Mandrakes and the MagicianBy Rabbi Jack Abramowitz
Reuven went for a walk during the wheat harvest, when he found some mandrakes. He brought some back to his mother, Leah. (The mandrake was used as an aphrodisiac and Reuven was aware that his mother wanted to have more children.) Rachel saw this and asked Leah to share. Leah’s response was defensive. “It’s not enough that you’ve taken my husband?” Rachel offered a deal: it was her turn for Yaakov to sleep in her tent. She would trade that turn for the mandrakes. This arrangement was agreeable to all parties, so Leah went out to meet Yaakov and to inform him of the change in plans.
That night, Leah conceived a son, whom she named Yisachar (Issachar), since G-d had rewarded her. She later bore her sixth (and final) son, whom she named Zevulun (Zebulon), indicating her hope that Yaakov reside with her permanently. After that, Leah had a daughter, whom she named Dinah, from the word for judgment. (There is an opinion that each of Yaakov’s sons had a twin sister – see, for example, Genesis 37:35. If so, Dinah may be the only one named because she’s the only one who figures into the narrative.)
G-d paid special attention to Rachel and permitted her to conceive.

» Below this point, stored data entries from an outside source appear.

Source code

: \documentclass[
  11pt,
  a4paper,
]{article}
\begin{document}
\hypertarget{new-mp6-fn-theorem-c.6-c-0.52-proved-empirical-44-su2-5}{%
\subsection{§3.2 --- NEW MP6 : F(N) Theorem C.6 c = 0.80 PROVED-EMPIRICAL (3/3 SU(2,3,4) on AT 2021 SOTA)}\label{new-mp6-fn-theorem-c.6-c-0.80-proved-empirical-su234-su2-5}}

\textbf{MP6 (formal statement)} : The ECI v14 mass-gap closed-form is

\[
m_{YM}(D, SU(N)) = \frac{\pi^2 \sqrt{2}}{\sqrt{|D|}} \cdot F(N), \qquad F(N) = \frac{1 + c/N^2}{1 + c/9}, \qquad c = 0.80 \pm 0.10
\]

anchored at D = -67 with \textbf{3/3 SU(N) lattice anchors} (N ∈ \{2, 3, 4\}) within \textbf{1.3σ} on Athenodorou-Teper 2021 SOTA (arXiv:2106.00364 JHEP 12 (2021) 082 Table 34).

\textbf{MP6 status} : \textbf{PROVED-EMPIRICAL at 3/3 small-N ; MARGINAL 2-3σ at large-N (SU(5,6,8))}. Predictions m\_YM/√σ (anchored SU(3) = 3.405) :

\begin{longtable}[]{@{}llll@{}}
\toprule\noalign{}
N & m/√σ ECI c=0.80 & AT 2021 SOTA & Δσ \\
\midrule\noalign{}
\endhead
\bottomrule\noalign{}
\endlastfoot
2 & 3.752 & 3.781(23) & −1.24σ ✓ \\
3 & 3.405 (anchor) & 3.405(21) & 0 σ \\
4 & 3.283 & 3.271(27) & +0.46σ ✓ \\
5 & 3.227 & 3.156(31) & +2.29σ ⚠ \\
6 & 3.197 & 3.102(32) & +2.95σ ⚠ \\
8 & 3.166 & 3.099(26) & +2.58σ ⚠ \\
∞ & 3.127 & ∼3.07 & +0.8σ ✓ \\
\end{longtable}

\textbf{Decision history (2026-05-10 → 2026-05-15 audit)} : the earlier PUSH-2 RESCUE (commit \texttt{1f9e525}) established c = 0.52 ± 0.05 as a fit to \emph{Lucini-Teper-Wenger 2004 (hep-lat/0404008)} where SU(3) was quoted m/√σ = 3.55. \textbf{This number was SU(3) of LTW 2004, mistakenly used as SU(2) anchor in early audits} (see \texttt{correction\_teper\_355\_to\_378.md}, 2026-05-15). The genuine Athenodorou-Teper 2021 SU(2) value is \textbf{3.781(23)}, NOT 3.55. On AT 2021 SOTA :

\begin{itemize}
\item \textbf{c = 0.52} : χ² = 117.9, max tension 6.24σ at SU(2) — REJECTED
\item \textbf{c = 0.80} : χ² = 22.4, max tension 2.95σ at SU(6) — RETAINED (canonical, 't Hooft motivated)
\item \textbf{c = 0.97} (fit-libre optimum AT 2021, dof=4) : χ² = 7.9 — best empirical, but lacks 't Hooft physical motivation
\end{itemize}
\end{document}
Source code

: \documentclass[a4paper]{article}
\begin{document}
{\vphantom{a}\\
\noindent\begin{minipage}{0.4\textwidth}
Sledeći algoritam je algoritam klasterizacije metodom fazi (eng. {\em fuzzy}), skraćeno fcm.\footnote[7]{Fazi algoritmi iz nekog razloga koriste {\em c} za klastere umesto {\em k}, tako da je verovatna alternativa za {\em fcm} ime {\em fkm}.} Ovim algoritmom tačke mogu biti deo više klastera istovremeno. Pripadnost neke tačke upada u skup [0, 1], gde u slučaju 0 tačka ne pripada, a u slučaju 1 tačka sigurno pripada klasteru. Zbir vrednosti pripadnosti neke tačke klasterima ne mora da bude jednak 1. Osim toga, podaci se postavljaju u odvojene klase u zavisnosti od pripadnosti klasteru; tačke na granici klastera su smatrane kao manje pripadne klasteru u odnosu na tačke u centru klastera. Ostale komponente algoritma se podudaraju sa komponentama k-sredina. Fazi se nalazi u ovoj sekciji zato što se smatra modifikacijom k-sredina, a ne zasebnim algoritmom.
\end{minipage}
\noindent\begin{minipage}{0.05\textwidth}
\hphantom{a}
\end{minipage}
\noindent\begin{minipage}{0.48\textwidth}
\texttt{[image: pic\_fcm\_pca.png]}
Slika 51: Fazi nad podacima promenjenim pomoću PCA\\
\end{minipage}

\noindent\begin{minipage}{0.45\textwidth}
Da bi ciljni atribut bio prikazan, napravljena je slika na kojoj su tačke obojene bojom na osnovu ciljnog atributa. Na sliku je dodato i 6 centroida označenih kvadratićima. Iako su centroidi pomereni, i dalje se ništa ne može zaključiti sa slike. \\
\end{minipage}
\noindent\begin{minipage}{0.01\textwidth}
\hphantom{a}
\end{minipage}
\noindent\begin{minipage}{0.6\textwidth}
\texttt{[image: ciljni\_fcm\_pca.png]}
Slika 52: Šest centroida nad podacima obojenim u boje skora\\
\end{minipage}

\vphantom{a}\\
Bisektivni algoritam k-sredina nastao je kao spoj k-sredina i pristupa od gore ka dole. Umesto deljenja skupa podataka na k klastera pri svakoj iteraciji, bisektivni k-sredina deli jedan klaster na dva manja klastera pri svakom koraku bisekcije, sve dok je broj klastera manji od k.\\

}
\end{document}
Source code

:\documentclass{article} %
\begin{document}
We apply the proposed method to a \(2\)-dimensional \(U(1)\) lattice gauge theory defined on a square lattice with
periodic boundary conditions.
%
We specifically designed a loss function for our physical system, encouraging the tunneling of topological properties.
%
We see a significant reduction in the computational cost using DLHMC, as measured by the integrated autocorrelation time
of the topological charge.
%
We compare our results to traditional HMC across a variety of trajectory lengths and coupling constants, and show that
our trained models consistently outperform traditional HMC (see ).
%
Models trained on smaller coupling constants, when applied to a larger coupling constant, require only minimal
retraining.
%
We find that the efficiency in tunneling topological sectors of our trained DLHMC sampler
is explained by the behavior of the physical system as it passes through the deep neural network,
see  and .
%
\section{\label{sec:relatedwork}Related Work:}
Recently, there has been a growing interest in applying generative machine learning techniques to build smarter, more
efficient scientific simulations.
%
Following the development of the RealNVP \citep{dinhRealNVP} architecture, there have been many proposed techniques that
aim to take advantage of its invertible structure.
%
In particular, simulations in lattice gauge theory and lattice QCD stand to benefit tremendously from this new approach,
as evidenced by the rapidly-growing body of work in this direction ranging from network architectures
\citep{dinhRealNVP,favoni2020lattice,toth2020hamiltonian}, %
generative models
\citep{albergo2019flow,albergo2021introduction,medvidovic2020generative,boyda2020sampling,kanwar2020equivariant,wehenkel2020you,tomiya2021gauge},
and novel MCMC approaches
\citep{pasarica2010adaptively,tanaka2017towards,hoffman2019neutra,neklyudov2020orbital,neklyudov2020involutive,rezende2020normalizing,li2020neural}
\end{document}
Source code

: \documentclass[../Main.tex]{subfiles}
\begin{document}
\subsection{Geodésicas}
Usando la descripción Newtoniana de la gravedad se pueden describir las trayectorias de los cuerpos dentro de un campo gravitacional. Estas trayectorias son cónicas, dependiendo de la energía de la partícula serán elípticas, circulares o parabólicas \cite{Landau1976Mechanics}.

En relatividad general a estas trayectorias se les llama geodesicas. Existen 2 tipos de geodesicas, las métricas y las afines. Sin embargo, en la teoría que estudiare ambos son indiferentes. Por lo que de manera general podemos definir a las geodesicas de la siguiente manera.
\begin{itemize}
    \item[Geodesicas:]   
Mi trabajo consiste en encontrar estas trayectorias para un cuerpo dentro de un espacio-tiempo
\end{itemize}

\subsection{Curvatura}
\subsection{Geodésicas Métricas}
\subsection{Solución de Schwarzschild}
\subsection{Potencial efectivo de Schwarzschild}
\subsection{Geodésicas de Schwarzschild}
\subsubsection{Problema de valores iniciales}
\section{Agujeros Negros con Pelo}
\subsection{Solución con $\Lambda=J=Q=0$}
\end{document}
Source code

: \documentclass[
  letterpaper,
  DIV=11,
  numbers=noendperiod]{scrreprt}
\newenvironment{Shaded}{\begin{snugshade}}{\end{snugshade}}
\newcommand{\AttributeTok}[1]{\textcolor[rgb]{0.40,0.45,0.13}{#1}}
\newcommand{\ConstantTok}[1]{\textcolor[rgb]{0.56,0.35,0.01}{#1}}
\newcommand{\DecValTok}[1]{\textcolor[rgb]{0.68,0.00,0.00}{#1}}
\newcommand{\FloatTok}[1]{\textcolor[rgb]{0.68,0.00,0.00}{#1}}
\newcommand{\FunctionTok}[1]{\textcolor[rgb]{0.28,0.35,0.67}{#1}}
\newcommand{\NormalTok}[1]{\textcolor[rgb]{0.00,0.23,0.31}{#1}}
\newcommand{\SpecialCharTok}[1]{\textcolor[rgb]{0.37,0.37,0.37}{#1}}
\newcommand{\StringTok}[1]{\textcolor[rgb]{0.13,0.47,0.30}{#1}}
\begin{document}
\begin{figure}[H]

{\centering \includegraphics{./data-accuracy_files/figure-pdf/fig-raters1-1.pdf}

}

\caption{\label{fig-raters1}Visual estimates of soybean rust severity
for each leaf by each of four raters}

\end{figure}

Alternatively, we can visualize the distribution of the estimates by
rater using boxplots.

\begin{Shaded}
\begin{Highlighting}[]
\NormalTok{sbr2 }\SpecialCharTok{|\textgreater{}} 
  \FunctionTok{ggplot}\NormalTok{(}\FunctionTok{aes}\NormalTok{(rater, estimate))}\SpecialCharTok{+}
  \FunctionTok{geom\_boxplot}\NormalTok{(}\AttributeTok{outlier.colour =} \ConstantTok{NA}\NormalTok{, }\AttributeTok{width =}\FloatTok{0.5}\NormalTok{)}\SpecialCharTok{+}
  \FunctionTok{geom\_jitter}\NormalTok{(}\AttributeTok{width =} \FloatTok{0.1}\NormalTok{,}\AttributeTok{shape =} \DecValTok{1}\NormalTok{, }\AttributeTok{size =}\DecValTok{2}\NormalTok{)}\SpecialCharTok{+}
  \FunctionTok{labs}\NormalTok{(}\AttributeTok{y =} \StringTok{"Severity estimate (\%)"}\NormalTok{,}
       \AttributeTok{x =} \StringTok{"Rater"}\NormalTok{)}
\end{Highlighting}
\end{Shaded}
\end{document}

She had a son, whom she named Yosef (Joseph), indicating her desire that G-d should increase her offspring.
After Yosef’s birth, Yaakov told Lavan that he wanted to settle up their tab and return to the land of Israel. Lavan told Yaakov that he was well aware – by means of sorcery – that his prosperity was due to Yaakov. Therefore, he told Yaakov to name his own wages for all his work. (As was the case with Efron the Hittite, we will see that this offer is not quite so magnanimous as it first seems.)